We often say that healthy coastal ecosystems can help reduce risks from climate change impacts like sea level rise, more frequent and intense coastal storms, and related erosion, while providing valuable habitat and ecosystem services, like water purification.

A recent study in PLoS ONE offers important new evidence that choosing natural infrastructure to protect our coastlines, over hard armoring like bulkheads and seawalls, adds value above and beyond the primary purpose of erosion control. It finds that living shoreline management approaches can also come with a substantial carbon benefit.

Great blue heron. Photo donated by National Wildlife Photo Contest entrant Alan Waters
What this study adds to the mix is that, on top of providing wildlife habitat, fish nurseries, and land & water conservation benefits, living shorelines can actually help keep carbon out of the atmosphere by sequestering it as what is called “blue carbon” that is buried for long time periods in tidal wetlands.

Plants take in carbon dioxide in the process of photosynthesis; wetland vegetation therefore assimilates atmospheric carbon dioxide and can store it as underground biomass for centuries.

So marsh vegetation is keeping carbon out of the atmosphere not only by physically holding the shorelines together and slowing carbon losses from shoreline erosion, but also through physiological functions of the plants themselves, as part of the carbon cycle.

The study’s authors point out that tidal wetlands actually sequester carbon at much greater rates than terrestrial ecosystems, like mature tropical forests, because of their high primary productivity and low remineralization rates.
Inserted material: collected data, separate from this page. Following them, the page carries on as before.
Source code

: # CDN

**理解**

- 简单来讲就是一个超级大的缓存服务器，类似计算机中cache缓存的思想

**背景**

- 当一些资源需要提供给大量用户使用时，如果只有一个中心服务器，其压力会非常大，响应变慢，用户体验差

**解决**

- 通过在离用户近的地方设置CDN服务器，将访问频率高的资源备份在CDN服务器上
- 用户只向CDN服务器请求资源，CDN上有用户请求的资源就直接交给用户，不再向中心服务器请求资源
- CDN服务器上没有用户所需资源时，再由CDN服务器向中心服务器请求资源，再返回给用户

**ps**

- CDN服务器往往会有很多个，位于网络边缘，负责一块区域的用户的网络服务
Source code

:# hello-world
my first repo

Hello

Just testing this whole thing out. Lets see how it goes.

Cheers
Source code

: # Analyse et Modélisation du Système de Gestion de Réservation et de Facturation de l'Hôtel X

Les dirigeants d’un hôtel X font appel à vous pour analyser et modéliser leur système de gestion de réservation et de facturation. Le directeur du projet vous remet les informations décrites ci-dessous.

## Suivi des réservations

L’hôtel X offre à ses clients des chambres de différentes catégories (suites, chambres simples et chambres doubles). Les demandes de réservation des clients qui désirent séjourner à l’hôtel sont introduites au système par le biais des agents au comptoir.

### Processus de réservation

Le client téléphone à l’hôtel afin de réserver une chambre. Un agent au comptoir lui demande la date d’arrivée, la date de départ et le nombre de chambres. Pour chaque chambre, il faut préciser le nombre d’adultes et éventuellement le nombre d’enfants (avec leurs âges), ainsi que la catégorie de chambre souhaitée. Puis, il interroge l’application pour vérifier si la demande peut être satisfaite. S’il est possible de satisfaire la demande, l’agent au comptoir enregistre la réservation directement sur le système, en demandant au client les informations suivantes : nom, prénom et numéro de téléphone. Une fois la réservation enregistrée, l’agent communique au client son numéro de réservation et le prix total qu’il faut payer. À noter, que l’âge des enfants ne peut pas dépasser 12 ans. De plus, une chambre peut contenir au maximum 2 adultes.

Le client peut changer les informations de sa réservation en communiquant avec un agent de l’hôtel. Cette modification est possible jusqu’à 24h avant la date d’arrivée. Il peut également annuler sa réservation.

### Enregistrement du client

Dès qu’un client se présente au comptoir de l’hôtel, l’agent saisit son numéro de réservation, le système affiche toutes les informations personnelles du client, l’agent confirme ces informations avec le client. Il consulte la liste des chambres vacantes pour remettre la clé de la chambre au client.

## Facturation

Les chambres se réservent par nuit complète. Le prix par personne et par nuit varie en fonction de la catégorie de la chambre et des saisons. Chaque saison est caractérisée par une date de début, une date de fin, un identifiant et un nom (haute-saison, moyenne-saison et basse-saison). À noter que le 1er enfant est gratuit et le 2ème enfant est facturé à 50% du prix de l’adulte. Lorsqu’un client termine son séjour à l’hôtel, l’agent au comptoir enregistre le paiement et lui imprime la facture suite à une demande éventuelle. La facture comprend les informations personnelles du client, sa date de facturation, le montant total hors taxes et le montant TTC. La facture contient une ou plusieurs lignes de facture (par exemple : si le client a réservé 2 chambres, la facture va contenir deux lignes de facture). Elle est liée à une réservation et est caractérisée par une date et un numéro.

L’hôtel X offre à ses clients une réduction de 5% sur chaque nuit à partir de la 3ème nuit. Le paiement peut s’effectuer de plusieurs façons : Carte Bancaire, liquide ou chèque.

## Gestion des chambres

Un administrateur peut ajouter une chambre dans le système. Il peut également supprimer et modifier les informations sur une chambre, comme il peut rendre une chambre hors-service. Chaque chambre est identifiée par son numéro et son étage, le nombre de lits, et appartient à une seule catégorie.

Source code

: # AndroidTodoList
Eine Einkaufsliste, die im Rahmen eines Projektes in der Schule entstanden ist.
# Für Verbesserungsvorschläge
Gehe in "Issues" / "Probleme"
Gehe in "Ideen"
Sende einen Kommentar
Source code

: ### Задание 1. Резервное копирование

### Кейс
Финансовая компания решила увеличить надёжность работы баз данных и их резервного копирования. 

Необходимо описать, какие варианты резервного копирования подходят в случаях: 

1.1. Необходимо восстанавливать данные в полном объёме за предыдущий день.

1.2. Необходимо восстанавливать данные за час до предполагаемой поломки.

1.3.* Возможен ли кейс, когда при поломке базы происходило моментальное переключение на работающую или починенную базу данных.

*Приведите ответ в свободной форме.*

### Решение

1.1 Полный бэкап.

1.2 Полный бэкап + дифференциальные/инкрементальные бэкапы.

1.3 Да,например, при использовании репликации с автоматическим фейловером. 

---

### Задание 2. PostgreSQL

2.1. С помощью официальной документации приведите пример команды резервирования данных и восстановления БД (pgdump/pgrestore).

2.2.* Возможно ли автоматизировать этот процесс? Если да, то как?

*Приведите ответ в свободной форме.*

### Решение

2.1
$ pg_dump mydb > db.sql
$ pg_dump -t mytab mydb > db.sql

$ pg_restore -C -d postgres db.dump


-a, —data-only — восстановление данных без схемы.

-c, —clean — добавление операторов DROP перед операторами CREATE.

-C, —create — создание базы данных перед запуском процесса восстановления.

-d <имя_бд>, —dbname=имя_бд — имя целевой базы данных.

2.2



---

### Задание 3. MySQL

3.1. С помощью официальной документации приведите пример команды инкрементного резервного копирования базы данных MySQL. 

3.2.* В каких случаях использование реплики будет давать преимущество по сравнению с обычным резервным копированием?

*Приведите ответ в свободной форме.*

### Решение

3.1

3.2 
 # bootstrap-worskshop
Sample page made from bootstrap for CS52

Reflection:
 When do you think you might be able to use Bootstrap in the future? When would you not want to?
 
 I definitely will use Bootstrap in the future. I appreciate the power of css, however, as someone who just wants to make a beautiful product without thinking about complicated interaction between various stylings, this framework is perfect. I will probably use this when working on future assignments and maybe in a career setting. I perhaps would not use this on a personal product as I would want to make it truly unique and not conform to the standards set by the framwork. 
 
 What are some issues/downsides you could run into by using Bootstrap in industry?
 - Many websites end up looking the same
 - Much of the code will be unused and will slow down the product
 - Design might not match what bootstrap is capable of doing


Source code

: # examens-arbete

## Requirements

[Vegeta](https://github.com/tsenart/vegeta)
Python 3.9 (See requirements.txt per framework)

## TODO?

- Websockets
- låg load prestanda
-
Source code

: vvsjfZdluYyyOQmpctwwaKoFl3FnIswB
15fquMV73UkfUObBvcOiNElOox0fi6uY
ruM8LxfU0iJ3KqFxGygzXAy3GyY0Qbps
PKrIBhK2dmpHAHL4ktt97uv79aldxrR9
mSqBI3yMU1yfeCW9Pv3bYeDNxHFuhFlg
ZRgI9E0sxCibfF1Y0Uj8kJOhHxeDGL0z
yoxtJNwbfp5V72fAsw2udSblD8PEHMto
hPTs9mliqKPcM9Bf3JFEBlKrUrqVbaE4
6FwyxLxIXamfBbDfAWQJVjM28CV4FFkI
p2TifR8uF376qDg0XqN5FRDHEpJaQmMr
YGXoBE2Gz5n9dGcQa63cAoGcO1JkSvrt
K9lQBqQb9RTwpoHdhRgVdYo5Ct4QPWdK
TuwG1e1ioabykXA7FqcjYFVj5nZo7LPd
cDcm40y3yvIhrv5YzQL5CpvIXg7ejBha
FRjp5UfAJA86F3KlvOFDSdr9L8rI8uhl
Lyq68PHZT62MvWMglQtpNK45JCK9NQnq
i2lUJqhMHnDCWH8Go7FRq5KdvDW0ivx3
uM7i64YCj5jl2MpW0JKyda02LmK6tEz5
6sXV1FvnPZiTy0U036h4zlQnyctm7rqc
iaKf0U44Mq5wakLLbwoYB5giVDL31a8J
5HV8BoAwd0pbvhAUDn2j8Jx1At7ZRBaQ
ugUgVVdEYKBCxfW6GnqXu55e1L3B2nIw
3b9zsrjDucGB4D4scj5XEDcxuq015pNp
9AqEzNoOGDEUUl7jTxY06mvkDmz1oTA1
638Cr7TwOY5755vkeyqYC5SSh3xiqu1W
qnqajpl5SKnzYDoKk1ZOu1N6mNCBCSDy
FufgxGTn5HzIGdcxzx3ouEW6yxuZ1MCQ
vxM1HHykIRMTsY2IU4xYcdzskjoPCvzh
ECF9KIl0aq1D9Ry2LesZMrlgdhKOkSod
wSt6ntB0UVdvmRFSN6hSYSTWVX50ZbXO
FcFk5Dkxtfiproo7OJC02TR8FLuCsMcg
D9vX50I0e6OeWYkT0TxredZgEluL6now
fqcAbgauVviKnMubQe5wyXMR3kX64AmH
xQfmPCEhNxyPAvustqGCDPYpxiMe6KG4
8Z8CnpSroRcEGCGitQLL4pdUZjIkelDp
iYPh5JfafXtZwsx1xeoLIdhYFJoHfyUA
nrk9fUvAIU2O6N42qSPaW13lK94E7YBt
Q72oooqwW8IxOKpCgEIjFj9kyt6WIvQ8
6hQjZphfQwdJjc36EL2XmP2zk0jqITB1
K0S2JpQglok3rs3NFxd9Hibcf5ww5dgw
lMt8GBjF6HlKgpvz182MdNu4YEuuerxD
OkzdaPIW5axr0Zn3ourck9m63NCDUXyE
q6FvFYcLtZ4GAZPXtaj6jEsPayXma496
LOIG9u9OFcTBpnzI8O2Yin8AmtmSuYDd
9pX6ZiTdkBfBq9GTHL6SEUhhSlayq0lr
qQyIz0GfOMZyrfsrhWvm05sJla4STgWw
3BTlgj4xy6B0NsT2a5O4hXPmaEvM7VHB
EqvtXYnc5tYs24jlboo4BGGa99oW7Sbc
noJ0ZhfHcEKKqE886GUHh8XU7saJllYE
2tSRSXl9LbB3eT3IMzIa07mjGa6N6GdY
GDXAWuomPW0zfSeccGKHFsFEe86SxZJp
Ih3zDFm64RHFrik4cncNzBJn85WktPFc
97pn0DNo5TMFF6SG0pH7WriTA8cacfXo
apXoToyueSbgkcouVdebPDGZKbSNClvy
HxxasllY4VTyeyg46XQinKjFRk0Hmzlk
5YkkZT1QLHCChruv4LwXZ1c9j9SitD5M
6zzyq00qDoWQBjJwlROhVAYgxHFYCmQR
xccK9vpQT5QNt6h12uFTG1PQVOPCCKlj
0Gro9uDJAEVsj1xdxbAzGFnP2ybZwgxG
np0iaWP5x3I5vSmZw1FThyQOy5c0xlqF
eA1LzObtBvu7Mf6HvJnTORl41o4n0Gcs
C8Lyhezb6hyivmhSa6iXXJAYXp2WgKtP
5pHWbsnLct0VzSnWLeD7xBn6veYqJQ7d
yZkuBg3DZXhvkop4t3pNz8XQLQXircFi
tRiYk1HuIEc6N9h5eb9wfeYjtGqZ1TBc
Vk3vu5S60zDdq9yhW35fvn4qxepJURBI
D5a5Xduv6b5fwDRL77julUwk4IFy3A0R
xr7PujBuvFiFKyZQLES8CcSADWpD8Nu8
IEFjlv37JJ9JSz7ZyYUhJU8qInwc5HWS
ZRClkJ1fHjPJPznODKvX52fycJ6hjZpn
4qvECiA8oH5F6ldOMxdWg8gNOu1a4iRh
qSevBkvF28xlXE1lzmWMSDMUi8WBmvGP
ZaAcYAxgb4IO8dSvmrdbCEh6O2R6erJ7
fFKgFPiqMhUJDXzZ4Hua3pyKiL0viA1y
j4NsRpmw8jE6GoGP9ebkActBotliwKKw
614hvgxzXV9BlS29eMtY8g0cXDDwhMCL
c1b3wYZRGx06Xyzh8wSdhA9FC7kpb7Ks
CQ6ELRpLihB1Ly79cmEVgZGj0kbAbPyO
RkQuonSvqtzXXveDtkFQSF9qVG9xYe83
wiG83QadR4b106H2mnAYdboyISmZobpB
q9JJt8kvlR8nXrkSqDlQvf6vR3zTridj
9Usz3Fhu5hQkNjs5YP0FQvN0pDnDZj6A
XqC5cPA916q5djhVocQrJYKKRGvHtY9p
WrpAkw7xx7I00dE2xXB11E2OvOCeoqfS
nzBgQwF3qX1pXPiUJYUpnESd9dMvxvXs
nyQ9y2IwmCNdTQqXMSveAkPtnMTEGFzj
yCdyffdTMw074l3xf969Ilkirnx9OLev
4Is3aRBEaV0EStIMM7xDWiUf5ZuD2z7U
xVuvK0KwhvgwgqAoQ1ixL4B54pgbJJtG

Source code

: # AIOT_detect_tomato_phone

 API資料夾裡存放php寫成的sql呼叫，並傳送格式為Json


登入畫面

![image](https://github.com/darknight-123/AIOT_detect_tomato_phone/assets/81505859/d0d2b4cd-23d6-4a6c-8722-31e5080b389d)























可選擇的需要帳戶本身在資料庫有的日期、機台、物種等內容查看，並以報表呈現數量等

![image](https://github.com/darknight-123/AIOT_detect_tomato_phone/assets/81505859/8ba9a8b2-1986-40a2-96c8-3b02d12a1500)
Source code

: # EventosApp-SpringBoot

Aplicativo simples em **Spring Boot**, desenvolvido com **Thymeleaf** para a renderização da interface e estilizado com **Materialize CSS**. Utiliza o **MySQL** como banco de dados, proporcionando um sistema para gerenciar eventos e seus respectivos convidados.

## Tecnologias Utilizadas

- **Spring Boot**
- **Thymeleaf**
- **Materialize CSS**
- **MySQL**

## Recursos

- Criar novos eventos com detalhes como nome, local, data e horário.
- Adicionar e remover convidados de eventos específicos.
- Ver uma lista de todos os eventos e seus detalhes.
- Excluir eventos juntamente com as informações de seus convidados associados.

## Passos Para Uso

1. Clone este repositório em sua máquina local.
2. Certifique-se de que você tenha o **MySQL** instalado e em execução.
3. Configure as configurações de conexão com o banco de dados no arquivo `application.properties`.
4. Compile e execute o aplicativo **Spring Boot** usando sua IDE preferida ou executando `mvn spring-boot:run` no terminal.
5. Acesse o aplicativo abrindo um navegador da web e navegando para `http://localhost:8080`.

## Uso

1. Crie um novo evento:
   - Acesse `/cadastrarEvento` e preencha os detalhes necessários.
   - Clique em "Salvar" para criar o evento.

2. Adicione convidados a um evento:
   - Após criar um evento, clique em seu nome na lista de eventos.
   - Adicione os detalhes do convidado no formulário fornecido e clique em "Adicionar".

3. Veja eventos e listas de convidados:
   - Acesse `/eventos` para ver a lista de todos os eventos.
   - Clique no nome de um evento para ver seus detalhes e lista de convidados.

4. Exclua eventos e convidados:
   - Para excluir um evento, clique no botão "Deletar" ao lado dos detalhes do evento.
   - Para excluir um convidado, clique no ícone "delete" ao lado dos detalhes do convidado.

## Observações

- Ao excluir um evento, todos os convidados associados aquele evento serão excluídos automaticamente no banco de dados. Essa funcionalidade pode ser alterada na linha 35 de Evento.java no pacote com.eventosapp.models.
This is in contrast to hard armored shorelines, which do not provide carbon sequestration benefits. In fact, if armored shorelines involve concrete, they can have a large carbon footprint, on top of eliminating habitat.

Osprey carrying a fish. Photo donated by National Wildlife Photo Contest entrant Jim Herrly
While the primary purpose of constructed living shorelines is to prevent shoreline erosion, studies like this demonstrate that there are additional benefits to living shorelines over hard armored shorelines. These results give us one more reason to encourage the use of natural or hybrid green-gray infrastructure to protect our coastlines, over strictly hard armoring.

According to the study’s authors, this is the first study to evaluate blue carbon sequestration in living shoreline projects. Much of what was previously known about blue carbon came from broader expanses of natural marshes, so much less was known about the potential of constructed living shorelines to sequester carbon.

According to NOAA Director Dr. Russell Callender, “Shoreline management techniques like this can help reduce carbon dioxide in the atmosphere while increasing coastal resilience.”

Living shorelines can also be incorporated into hybrid bank stabilization designs that use some engineered elements combined with native biological materials, getting the benefits of engineered solutions while still getting some of the ecological functions of a more natural system. They can also be designed to keep pace with sea level rise by incorporating wetland processes, which hard armoring does not offer.

The National Wildlife Federation is actively encouraging the use of living shorelines and project designs that take sea level rise into account, through several channels: community outreach and collaborations with scientists and coastal land use planners in the Hurricane Sandy impact area and the Gulf Coast region, as well as advocating for more widespread adoption of living shorelines approaches, via federal permitting processes and the courts.